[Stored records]
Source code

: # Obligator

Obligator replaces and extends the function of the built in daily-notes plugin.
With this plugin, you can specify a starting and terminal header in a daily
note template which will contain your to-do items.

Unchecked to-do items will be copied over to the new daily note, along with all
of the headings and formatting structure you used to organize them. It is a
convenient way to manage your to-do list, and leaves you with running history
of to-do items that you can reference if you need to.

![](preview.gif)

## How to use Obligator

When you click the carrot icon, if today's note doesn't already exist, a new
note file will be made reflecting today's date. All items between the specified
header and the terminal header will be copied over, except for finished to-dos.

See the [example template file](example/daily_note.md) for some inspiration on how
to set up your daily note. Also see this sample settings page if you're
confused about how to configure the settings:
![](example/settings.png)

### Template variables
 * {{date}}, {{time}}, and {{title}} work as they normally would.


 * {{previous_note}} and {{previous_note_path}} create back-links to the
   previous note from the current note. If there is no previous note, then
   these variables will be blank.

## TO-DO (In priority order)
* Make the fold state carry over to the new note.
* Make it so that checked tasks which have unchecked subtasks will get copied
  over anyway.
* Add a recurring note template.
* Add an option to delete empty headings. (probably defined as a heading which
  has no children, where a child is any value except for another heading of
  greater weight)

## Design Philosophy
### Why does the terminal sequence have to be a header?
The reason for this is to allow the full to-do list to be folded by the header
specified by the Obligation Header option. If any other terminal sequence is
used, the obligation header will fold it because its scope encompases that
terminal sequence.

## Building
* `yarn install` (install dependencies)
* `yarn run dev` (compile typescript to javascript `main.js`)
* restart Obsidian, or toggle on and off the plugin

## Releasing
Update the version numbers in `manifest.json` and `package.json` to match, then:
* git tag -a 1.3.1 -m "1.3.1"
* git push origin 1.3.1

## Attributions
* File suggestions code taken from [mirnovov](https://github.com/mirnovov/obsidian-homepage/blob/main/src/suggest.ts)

• **Required action**
Please reproduce exactly the lines from the first one of the records above through the line containing "over anyway.", both included, and nothing else.

• **Result of this exercise**
Source code

: # Obligator

Obligator replaces and extends the function of the built in daily-notes plugin.
With this plugin, you can specify a starting and terminal header in a daily
note template which will contain your to-do items.

Unchecked to-do items will be copied over to the new daily note, along with all
of the headings and formatting structure you used to organize them. It is a
convenient way to manage your to-do list, and leaves you with running history
of to-do items that you can reference if you need to.

![](preview.gif)

## How to use Obligator

When you click the carrot icon, if today's note doesn't already exist, a new
note file will be made reflecting today's date. All items between the specified
header and the terminal header will be copied over, except for finished to-dos.

See the [example template file](example/daily_note.md) for some inspiration on how
to set up your daily note. Also see this sample settings page if you're
confused about how to configure the settings:
![](example/settings.png)

### Template variables
 * {{date}}, {{time}}, and {{title}} work as they normally would.


 * {{previous_note}} and {{previous_note_path}} create back-links to the
   previous note from the current note. If there is no previous note, then
   these variables will be blank.

## TO-DO (In priority order)
* Make the fold state carry over to the new note.
* Make it so that checked tasks which have unchecked subtasks will get copied
  over anyway.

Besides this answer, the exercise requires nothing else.